Mas deixemos isso para lá; não é tão importante para você, tanto que nem vou cobrar nada por isso.
Como? Ah, você muitas vezes é usada como palavra, para designar, por exemplo, alguém que pertence a uma relação terminada. “O meu ex”, “A ex dele…” Certo, esse uso está se espalhando e em breve estará aceito como palavra mesmo. Mas se trata de um encurtamento da expressão ex-marido, ex-etcétera.
Sua grande função está em trazer às palavras atuais o significado que começou com seu remoto antepassado Indo-Europeu eghs-, “fora”. Em Grego, se dizia ex- ou ek-. Em Latim, ex- mesmo.
Você faz parte de mais de 1500 palavras atualmente em nosso idioma. Dentre elas, três quartos são de origem latina, o resto vem do Grego.
Nos dias que correm, juntando-se a outra palavra, você pode lhe acrescentar a idéia de “fora”, “para cima”, “completamente”, “sem”, “antigo”.

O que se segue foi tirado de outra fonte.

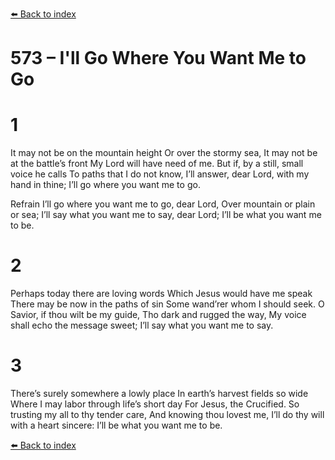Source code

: [⬅️ Back to index](../README.md)

# 573 – I'll Go Where You Want Me to Go


# 1
It may not be on the mountain height
Or over the stormy sea,
It may not be at the battle’s front
My Lord will have need of me.
But if, by a still, small voice he calls
To paths that I do not know,
I’ll answer, dear Lord, with my hand in thine;
I’ll go where you want me to go.

Refrain
I’ll go where you want me to go, dear Lord,
Over mountain or plain or sea;
I’ll say what you want me to say, dear Lord;
I’ll be what you want me to be.

# 2
Perhaps today there are loving words
Which Jesus would have me speak
There may be now in the paths of sin
Some wand’rer whom I should seek.
O Savior, if thou wilt be my guide,
Tho dark and rugged the way,
My voice shall echo the message sweet;
I’ll say what you want me to say.

# 3
There’s surely somewhere a lowly place
In earth’s harvest fields so wide
Where I may labor through life’s short day
For Jesus, the Crucified.
So trusting my all to thy tender care,
And knowing thou lovest me,
I’ll do thy will with a heart sincere:
I’ll be what you want me to be.

[⬅️ Back to index](../README.md)
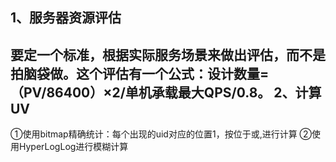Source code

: 1、服务器资源评估
----------------
要定一个标准，根据实际服务场景来做出评估，而不是拍脑袋做。这个评估有一个公式：设计数量=（PV/86400）×2/单机承载最大QPS/0.8。
2、计算UV
----------------
①使用bitmap精确统计：每个出现的uid对应的位置1，按位于或,进行计算
②使用HyperLogLog进行模糊计算
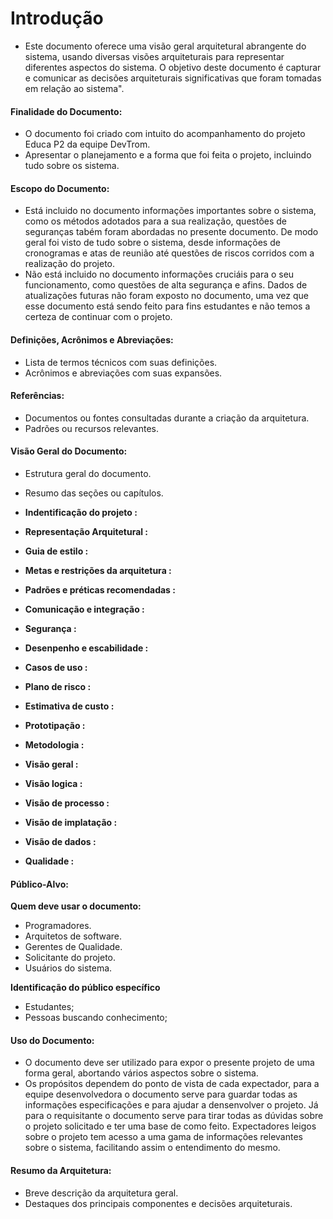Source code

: # Introdução
- Este documento oferece uma visão geral arquitetural abrangente do sistema, usando diversas visões arquiteturais para representar diferentes aspectos do sistema. O objetivo deste documento é capturar e comunicar as decisões arquiteturais significativas que foram tomadas em relação ao sistema".

#### Finalidade do Documento:
- O documento foi criado com intuito do acompanhamento do projeto Educa P2 da equipe DevTrom.  
- Apresentar o planejamento e a forma que foi feita o projeto, incluindo tudo sobre os sistema.  
 
#### Escopo do Documento:
- Está incluido no documento informações importantes sobre o sistema, como os métodos adotados para a sua realização, questões de seguranças tabém foram abordadas no presente documento. De modo geral foi visto de tudo sobre o sistema, desde informações de cronogramas e atas de reunião até questões de riscos corridos com a realização do projeto.  
- Não está incluido no documento informações cruciáis para o seu funcionamento, como questões de alta segurança e afins. Dados de atualizações futuras não foram exposto no documento, uma vez que esse documento está sendo feito para fins estudantes e não temos a certeza de continuar com o projeto.  

#### Definições, Acrônimos e Abreviações:
- Lista de termos técnicos com suas definições.
- Acrônimos e abreviações com suas expansões.
#### Referências:
- Documentos ou fontes consultadas durante a criação da arquitetura.
- Padrões ou recursos relevantes.
#### Visão Geral do Documento:
- Estrutura geral do documento.
- Resumo das seções ou capítulos.

- **Indentificação do projeto :**
- **Representação Arquitetural :**
- **Guia de estilo :**
- **Metas e restrições da arquitetura :**
- **Padrões e préticas recomendadas :**
- **Comunicação e integração :**
- **Segurança :**
- **Desenpenho e escabilidade :**
- **Casos de uso :**
- **Plano de risco :**
- **Estimativa de custo :**
- **Prototipação :**
- **Metodologia :**
- **Visão geral :**
- **Visão logica :**
- **Visão de processo :**
- **Visão de implatação :**
- **Visão de dados :**
- **Qualidade :**

#### Público-Alvo:
**Quem deve usar o documento:**  
- Programadores.
- Arquitetos de software.
- Gerentes de Qualidade.
- Solicitante do projeto.
- Usuários do sistema.

**Identificação do público específico**
- Estudantes;
- Pessoas buscando conhecimento;

#### Uso do Documento:
- O documento deve ser utilizado para expor o presente projeto de uma forma geral, abortando vários aspectos sobre o sistema.  
- Os propósitos dependem do ponto de vista de cada expectador, para a equipe desenvolvedora o documento serve para guardar todas as informações especificações e para ajudar a densenvolver o projeto. Já para o requisitante o documento serve para tirar todas as dúvidas sobre o projeto solicitado e ter uma  base de como feito. Expectadores leigos sobre o projeto tem acesso a uma gama de informações relevantes sobre o sistema, facilitando assim o entendimento do mesmo.
#### Resumo da Arquitetura:
- Breve descrição da arquitetura geral.
- Destaques dos principais componentes e decisões arquiteturais.
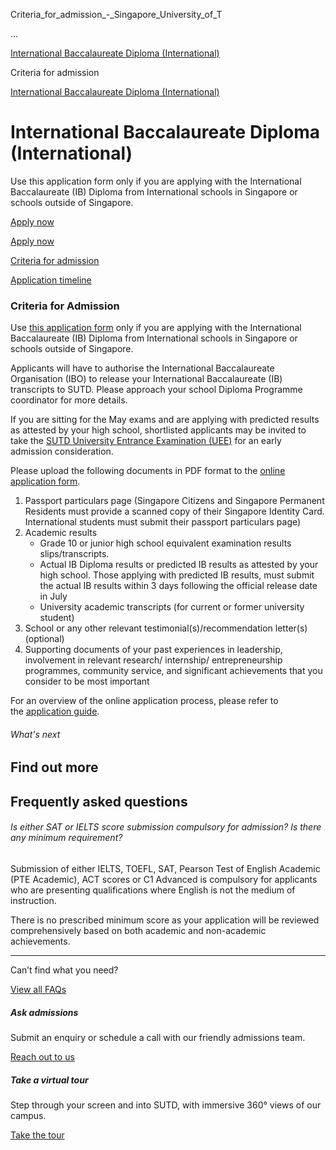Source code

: Criteria_for_admission_-_Singapore_University_of_T



…

 [International Baccalaureate Diploma (International)](/admissions/undergraduate/international-baccalaureate-diploma-international) 

Criteria for admission

[International Baccalaureate Diploma (International)](https://www.sutd.edu.sg/admissions/undergraduate/international-baccalaureate-diploma-international)

International Baccalaureate Diploma (International)
===================================================

Use this application form only if you are applying with the International Baccalaureate (IB) Diploma from International schools in Singapore or schools outside of Singapore.

[Apply now](https://admission.sutd.edu.sg/psp/CSADM1PRD/APPLICANT/HRMS/?cmd=login&languageCd=ENG&)




[Apply now](https://admission.sutd.edu.sg/psp/CSADM1PRD/APPLICANT/HRMS/?cmd=login&languageCd=ENG&)

[Criteria for admission](/admissions/undergraduate/international-baccalaureate-diploma-international/criteria-for-admission/#tabs)

[Application timeline](/admissions/undergraduate/international-baccalaureate-diploma-international/application-timeline/#tabs)

### Criteria for Admission

Use [this application form](https://admission.sutd.edu.sg/psp/CSADM1PRD/APPLICANT/HRMS/?cmd=login&languageCd=ENG&) only if you are applying with the International Baccalaureate (IB) Diploma from International schools in Singapore or schools outside of Singapore.

Applicants will have to authorise the International Baccalaureate Organisation (IBO) to release your International Baccalaureate (IB) transcripts to SUTD. Please approach your school Diploma Programme coordinator for more details.

If you are sitting for the May exams and are applying with predicted results as attested by your high school, shortlisted applicants may be invited to take the [SUTD University Entrance Examination (UEE)](/admissions/undergraduate/sutd-uee/criteria-for-admission/) for an early admission consideration.

Please upload the following documents in PDF format to the [online application form](https://admission.sutd.edu.sg/psp/CSADM1PRD/APPLICANT/HRMS/?cmd=login&languageCd=ENG&).

1. Passport particulars page (Singapore Citizens and Singapore Permanent Residents must provide a scanned copy of their Singapore Identity Card. International students must submit their passport particulars page)
2. Academic results
   * Grade 10 or junior high school equivalent examination results slips/transcripts.
   * Actual IB Diploma results or predicted IB results as attested by your high school. Those applying with predicted IB results, must submit the actual IB results within 3 days following the official release date in July
   * University academic transcripts (for current or former university student)
3. School or any other relevant testimonial(s)/recommendation letter(s) (optional)
4. Supporting documents of your past experiences in leadership, involvement in relevant research/ internship/ entrepreneurship programmes, community service, and significant achievements that you consider to be most important

For an overview of the online application process, please refer to the [application guide](/admissions/undergraduate/application-guide/).

###### What's next

Find out more
-------------

Frequently asked questions
--------------------------

###### Is either SAT or IELTS score submission compulsory for admission? Is there any minimum requirement?

Submission of either IELTS, TOEFL, SAT, Pearson Test of English Academic (PTE Academic), ACT scores or C1 Advanced is compulsory for applicants who are presenting qualifications where English is not the medium of instruction.

There is no prescribed minimum score as your application will be reviewed comprehensively based on both academic and non-academic achievements.

---

Can’t find what you need?

[View all FAQs](/admissions/undergraduate/faq/?faq-category=1655)

##### Ask admissions

Submit an enquiry or schedule a call with our friendly admissions team.

[Reach out to us](/admissions/undergraduate/ask-admissions/)

##### Take a virtual tour

Step through your screen and into SUTD, with immersive 360° views of our campus.

[Take the tour](https://virtualtour.sutd.edu.sg/)

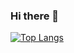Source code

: ### Hi there 👋

[![Top Langs](https://github-readme-stats.vercel.app/api/top-langs/?username=LaurentiuALI&hide=makefile,cmake&layout=compact&theme=dark)](https://github.com/anuraghazra/github-readme-stats)
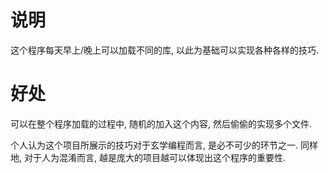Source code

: 说明
====

这个程序每天早上/晚上可以加载不同的库, 以此为基础可以实现各种各样的技巧.

好处
=====

可以在整个程序加载的过程中, 随机的加入这个内容, 然后偷偷的实现多个文件.

个人认为这个项目所展示的技巧对于玄学编程而言, 是必不可少的环节之一. 同样地, 对于人为混淆而言, 越是庞大的项目越可以体现出这个程序的重要性.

Podemos ver alguns exemplos, como exagerar. Esta palavra vem do Latim exaggerare, “aumentar, amplificar, engrandecer” e se forma por ex-, com o sentido de “completamente, por inteiro”, mais aggerere, “levar para, trazer junto”, por sua vez formada por ad-, “a”, mais gerere, “levar, carregar”.
Muita fama por aí não passa de exagero, todos sabem disso.
Você também entra em exaltar. Esta se forma por ex- e o Latim altus, “alto”. Exaltar alguém é colocar essa pessoa numa posição acima do comum.
E exceder? Vem de ex-, “fora”, com o Latim cedere, “ir, deslocar-se”. Ficou com o sentido de “ir além, partir à frente”.
Podemos falar também em excitar, de ex-, mais citare, relacionado a ciere, “colocar em movimento, chamar, convidar, dar desejo”.
Este ciere vem do Indo-Europeu kei-, “mover para frente e para trás”. Como se vê, tudo a ver.
O ato de lhe explicar estas coisas também é um seu composto: é de ex-, “fora”, mais plicare, “dobrar”. Quando a gente explica bem algo, é como se desdobrasse algo que está enrolado, amassado, retorcido de modo a que não se possa perceber de que se trata.
Quando as pessoas resolvem aproveitar as férias e partem numa excursão, estão usando ex- como “fora” e o Latim currere, “correr”. Claro que nem todas as excursões implicam em corrida. Só aquelas viagens à Europa, por exemplo, em que se diz que “se hoje é terça-feira então estamos na Suíça”.
Por um pequeno extra posso lhe dar muitos exemplos mais… Ah, trouxe o dinheiro contado? Hum, deixe ver… Não, lamento muito, mas a legislação da Corporação Etimológica não permite dar crédito nem atender fiado. Faça o seguinte: quando conseguir mais uma graninha ligue, que a gente marca uma consulta para ir adiante neste assunto de tamanha importância para você.
Já pensou, passar por uma descendente sua e não a reconhecer? Quer levar a fama de que “a Vovó está gagá”? Aguardo seu telefonema.